Allein die Aussicht, dass der Erdölkonzern Total wegen juristischer
Spitzfindigkeiten am Ende für diese Umweltkatastrophe ungestraft bleiben
könnte, ist für sie ein Skandal. Unabsehbare Folgen für die Zukunft
fürchten die Natur- und Umweltschützer, falls eine Aufhebungsbeschwerde von
Total gegen die bisher rechtskräftige Verurteilung zum Erfolg käme.

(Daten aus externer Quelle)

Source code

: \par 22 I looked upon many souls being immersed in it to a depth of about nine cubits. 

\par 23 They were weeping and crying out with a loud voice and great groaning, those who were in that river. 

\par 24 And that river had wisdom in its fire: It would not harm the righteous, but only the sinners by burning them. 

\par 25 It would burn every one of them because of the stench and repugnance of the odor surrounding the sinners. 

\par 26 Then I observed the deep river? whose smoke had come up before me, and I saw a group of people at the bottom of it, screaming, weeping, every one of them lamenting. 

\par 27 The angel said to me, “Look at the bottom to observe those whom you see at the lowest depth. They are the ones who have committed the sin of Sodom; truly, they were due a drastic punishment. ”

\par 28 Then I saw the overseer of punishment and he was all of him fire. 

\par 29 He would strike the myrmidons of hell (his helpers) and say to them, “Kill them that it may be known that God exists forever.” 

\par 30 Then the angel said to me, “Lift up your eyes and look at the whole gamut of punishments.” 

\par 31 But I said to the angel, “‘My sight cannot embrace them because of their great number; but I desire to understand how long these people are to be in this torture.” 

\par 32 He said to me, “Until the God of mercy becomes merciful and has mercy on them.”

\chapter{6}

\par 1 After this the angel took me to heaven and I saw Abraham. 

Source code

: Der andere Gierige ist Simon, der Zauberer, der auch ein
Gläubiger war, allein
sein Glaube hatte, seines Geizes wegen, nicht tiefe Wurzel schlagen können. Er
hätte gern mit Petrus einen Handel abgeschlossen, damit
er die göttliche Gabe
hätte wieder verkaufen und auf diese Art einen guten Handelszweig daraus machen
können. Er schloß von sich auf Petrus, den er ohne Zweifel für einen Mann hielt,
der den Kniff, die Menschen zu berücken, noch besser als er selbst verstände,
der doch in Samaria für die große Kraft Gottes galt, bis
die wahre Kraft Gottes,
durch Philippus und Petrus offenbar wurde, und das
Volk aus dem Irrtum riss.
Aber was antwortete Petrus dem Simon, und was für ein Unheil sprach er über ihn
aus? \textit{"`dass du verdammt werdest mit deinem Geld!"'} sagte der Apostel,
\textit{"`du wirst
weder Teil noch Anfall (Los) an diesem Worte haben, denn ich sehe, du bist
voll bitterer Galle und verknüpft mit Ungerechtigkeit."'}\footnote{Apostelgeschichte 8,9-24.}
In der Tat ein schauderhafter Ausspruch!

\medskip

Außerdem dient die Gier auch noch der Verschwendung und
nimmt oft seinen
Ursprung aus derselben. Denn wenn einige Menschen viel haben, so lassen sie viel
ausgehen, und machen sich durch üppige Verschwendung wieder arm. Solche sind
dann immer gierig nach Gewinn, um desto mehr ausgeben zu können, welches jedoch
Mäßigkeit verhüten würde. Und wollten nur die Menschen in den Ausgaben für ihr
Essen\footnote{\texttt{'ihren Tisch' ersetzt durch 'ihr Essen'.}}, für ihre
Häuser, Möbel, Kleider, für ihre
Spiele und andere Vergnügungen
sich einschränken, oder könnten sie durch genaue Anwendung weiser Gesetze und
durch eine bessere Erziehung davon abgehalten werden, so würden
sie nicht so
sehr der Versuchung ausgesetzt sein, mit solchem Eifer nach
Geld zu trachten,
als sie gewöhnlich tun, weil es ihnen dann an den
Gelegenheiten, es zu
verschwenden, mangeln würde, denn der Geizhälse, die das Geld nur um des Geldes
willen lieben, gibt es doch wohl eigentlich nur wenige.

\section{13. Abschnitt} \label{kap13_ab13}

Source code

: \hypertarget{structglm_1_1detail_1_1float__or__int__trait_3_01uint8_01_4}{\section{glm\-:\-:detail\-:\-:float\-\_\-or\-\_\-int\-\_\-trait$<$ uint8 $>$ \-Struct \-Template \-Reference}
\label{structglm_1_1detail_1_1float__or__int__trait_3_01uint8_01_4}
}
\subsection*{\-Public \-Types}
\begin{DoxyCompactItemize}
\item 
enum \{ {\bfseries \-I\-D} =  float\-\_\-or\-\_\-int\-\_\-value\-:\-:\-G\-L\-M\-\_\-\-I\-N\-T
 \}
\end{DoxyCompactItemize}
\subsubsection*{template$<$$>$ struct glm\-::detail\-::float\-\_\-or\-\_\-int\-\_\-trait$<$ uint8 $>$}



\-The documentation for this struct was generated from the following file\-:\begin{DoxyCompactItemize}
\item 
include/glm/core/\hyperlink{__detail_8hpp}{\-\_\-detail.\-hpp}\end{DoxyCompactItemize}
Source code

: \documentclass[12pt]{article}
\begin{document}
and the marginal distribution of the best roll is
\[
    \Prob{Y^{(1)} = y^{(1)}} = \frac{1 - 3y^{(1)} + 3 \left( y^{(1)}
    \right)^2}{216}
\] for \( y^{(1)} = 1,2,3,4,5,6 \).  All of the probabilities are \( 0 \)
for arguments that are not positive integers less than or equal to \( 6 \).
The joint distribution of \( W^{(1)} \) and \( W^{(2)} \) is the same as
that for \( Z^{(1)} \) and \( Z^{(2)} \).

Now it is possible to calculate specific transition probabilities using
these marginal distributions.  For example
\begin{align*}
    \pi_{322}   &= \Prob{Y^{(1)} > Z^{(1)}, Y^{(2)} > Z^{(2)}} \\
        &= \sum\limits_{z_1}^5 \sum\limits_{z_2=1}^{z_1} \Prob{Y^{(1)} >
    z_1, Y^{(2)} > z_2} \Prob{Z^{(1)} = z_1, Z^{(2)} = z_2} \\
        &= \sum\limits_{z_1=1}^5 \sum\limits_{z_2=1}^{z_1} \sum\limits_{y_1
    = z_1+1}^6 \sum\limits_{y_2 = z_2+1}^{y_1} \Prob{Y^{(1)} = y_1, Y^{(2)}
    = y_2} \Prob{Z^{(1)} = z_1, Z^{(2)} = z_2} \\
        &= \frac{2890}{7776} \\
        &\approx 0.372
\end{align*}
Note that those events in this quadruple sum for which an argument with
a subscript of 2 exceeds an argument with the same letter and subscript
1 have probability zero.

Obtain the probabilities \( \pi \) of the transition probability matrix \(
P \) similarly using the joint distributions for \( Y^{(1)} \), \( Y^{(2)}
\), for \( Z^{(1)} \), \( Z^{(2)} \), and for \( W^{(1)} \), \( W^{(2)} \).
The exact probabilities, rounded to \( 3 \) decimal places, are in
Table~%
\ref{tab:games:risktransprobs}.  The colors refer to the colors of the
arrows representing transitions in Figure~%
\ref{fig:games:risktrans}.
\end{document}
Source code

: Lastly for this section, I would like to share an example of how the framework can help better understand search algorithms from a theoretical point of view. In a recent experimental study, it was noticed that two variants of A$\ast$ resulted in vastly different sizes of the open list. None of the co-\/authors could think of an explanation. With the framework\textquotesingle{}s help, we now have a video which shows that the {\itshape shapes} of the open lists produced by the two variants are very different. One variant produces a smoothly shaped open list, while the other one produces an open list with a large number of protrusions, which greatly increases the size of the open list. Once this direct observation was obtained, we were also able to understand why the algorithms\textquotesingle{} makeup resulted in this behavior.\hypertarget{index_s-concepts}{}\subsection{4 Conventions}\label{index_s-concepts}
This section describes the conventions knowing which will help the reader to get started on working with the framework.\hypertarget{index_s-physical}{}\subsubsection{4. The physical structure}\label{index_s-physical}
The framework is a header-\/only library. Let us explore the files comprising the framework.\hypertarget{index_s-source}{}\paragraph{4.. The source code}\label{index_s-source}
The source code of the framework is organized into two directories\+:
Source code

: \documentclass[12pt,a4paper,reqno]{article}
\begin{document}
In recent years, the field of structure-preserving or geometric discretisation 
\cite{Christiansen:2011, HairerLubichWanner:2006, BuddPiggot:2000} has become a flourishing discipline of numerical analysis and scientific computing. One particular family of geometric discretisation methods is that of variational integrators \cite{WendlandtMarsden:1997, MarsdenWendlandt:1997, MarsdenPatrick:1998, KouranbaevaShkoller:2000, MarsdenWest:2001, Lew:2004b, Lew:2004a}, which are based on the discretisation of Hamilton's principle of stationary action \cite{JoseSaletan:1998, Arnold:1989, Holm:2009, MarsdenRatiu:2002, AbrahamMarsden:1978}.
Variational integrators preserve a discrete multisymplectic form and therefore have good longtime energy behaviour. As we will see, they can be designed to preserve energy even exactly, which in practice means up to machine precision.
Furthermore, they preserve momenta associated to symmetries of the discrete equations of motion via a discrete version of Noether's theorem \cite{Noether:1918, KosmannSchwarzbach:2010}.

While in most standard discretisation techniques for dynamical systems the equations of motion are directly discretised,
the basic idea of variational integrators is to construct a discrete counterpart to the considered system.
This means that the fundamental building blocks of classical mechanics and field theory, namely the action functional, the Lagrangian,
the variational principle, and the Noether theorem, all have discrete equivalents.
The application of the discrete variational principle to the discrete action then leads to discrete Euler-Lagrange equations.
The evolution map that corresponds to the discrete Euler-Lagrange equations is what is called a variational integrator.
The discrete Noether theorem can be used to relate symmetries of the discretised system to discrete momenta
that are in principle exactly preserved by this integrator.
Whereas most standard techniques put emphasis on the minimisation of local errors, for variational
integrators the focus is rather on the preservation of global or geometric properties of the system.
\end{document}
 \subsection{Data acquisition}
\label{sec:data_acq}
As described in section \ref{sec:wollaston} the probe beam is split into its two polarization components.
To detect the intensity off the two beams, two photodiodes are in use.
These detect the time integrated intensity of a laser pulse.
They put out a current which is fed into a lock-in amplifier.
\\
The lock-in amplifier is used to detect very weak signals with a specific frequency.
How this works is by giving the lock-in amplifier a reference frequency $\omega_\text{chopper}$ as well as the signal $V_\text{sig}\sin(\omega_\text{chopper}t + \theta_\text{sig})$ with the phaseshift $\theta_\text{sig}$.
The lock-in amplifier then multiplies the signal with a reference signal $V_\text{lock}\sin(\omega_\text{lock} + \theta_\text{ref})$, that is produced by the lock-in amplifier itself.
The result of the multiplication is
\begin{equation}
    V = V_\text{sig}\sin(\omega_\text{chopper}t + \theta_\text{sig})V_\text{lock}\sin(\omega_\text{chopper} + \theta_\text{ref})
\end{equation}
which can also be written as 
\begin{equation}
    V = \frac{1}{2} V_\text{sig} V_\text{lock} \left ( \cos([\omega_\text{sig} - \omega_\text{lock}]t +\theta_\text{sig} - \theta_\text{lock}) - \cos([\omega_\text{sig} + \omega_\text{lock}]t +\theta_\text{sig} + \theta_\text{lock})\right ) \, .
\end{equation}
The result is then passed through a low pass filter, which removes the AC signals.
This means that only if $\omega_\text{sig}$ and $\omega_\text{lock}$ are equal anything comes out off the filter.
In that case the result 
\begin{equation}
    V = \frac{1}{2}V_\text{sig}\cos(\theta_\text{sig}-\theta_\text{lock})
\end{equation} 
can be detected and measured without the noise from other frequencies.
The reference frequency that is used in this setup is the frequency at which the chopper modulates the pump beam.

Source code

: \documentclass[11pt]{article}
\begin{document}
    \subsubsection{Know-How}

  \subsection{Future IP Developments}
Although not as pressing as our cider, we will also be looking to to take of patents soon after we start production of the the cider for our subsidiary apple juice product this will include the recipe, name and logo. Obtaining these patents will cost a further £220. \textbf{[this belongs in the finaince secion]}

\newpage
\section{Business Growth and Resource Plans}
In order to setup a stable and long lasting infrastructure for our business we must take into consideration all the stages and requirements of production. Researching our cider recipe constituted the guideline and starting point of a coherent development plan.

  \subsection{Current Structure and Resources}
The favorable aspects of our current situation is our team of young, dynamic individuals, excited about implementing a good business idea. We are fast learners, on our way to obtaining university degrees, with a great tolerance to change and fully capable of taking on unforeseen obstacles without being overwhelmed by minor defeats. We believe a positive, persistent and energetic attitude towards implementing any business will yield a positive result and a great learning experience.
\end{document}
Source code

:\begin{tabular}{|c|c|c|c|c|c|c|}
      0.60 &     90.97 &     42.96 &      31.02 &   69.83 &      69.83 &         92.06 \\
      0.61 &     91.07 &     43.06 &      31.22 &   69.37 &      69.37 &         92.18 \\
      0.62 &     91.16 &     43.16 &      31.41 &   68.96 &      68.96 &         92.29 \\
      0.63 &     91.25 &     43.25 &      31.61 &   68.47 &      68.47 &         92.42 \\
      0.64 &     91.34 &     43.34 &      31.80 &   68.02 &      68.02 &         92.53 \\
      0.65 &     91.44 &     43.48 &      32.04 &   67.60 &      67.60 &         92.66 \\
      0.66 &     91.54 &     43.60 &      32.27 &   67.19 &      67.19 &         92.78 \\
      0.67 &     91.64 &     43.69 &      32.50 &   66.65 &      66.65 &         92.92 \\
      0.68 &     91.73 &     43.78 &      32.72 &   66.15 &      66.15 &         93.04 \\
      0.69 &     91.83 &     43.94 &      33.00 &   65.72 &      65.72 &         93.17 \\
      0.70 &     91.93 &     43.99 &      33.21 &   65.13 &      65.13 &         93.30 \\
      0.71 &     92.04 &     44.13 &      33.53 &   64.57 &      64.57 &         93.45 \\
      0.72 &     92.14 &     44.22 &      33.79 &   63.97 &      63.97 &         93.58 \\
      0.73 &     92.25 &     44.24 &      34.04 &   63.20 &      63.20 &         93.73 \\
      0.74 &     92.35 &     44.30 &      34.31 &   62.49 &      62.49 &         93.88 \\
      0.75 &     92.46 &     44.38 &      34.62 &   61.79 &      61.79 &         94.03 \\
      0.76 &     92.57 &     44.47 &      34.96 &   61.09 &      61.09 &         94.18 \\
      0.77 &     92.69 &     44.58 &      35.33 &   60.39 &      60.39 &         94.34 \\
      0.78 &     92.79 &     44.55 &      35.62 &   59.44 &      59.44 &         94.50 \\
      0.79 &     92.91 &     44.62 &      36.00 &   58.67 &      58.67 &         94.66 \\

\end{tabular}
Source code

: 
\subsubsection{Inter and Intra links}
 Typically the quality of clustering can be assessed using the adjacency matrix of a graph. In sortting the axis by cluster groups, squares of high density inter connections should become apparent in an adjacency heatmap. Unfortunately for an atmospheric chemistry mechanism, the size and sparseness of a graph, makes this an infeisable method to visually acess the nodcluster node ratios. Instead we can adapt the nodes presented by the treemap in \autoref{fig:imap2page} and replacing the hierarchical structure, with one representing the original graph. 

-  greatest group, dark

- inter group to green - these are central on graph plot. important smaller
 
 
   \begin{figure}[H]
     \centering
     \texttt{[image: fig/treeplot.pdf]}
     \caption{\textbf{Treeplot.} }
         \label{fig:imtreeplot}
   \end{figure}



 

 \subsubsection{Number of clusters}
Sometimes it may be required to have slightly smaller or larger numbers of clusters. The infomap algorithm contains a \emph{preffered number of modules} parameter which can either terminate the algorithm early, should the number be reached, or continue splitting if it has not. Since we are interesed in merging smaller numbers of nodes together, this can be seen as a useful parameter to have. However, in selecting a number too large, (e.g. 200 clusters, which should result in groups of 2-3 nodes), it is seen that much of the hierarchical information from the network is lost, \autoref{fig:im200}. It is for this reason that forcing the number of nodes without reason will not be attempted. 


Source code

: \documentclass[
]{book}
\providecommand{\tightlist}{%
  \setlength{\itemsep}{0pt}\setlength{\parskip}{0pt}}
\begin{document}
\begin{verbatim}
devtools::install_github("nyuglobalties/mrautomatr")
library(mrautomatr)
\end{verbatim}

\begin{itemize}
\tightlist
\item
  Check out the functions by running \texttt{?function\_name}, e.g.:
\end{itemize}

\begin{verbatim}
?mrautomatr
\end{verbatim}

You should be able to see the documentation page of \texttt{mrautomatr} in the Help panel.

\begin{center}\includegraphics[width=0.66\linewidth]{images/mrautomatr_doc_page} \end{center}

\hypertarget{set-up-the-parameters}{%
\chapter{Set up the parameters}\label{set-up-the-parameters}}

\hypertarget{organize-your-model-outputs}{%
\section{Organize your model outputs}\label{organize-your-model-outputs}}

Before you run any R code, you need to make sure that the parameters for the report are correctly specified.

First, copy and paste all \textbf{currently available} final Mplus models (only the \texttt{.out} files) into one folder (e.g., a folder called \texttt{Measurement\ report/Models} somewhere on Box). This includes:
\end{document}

Es wäre wie ein Freibrief für skrupellose Reeder und Auftraggeber von
giftigen Seetransporten. Total machte am Donnerstag vor dem Kassationshof
in Paris geltend, dass französische Gerichte laut internationalem Seerecht
nicht zuständig sind für Tankerunglücke, die sich außerhalb der
Hoheitsgewässer ereignet haben. In diesem Sinne plädierte auch
Generalstaatsanwalt Didier Boccon-Gibod.
Er war sich bewusst, dass er viele schockierte: „Ich sage das mit Bedauern,
denn ich weiß, dass meine Ansicht verletzt und als Skandal aufgefasst
wird.“ Über 20.000 Tonnen Schweröl, die aus dem im Dezember 1999 im Sturm
entzweigebrochenen Tanker ausgeflossen waren, hatten weite Teile der
bretonischen Küste verschmutzt und riesige Schäden an der Meeresfauna und
für die lokale Wirtschaft verursacht.
## Strafrechtliche Verantwortung
150.000 Seevögel starben an der Ölpest, noch ist unklar, ob die Gesundheit
der freiwilligen Helfer, die – oft ohne Schutzanzüge und Atemmasken – den
braunschwarzen stinkenden Schlamm einsammelten, nicht ebenfalls gelitten
hat. Für die meisten Kosten der betroffenen Kommunen, Betriebe und Personen
ist der Erdölkonzern, für den der Tanker unterwegs war, sowie der
internationale Fonds „Fipol“ aufgekommen.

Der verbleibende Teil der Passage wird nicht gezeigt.